Coba sejenak kau lihat raut kelentihan dari wajah ayahmu, helai rambut yang memutih di kepalanya dan kau akan melihat betapa ayah, bapak atau papamu selalu menyayangimu dan menjagamu. Dan dibalik ketidaknyamananmu ada sebuah cinta yang selalu menjadi pelindungmu. Coba kau katakan sekali saja, ” Aku sayang sama ayah, bapak, papa. ” , kau akan melihat guratan senyum kebahagiaan dari raut bibirnya yang mungkin tidak pernah kau lihat sebelumnya. “
Biasanya, bagi seorang anak perempuan yang sudah dewasa, yang sedang bekerja diperantauan, yang ikut suaminya merantau di luar kota atau luar negeri, yang sedang bersekolah atau kuliah jauh dari kedua orang tuanya…..
Akan sering merasa kangen sekali dengan Mamanya.

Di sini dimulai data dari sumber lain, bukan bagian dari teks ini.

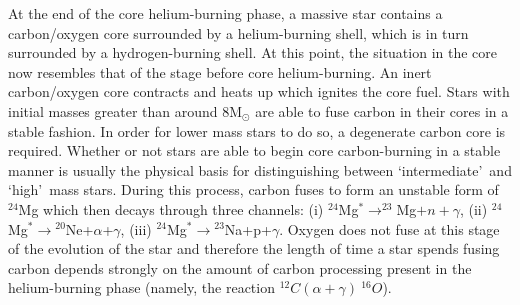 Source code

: \documentclass[a4paper,12pt]{article}
\begin{document}




At the end of the core helium-burning phase, a massive star contains a carbon/oxygen core surrounded by a helium-burning shell, which is in turn surrounded by a hydrogen-burning shell. 
At this point, the situation in the core now resembles that of the stage before core helium-burning.
An inert carbon/oxygen core contracts and heats up which ignites the core fuel.
Stars with initial masses greater than around 8M$_{\odot}$ are able to fuse carbon in their cores in a stable fashion. 
In order for lower mass stars to do so, a degenerate carbon core is required.
Whether or not stars are able to begin core carbon-burning in a stable manner is usually the physical basis for distinguishing between \textquoteleft  intermediate\textquoteright ~and \textquoteleft high\textquoteright ~mass stars.
During this process, carbon fuses to form an unstable form of $^{24}$Mg which then decays through three channels: (i) $^{24}$Mg$^{*}$$\rightarrow ^{23}$Mg$ + n + \gamma$, (ii) $^{24}$Mg$^{*}$$\rightarrow$$^{20}$Ne+$\alpha$+$\gamma$, (iii) $^{24}$Mg$^{*}$$\rightarrow$$^{23}$Na+p+$\gamma$. 
Oxygen does not fuse at this stage of the evolution of the star and therefore the length of time a star spends fusing carbon depends strongly on the amount of carbon processing present in the helium-burning phase (namely, the reaction $^{12}C(\alpha+\gamma)~^{16}O$).
\end{document}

Lalu bagaimana dengan Papa ?
Mungkin karena Mama lebih sering menelepon untuk menanyakan keadaanmu setiap hari, tapi tahukah kamu, jika ternyata Papa-lah yang mengingatkan Mama untuk menelponmu ?
Mungkin dulu sewaktu kamu kecil, Mama-lah yang lebih sering mengajakmu bercerita atau berdongeng, tapi tahukah kamu, bahwa sepulang Papa bekerja dan dengan wajah lelah Papa selalu menanyakan pada Mama tentang kabarmu dan apa yang kau lakukan seharian ?
Pada saat dirimu masih seorang anak perempuan kecil.
Papa biasanya mengajari putri kecilnya naik sepeda.
Dan setelah Papa mengganggapmu bisa, Papa akan melepaskan roda bantu di sepedamu…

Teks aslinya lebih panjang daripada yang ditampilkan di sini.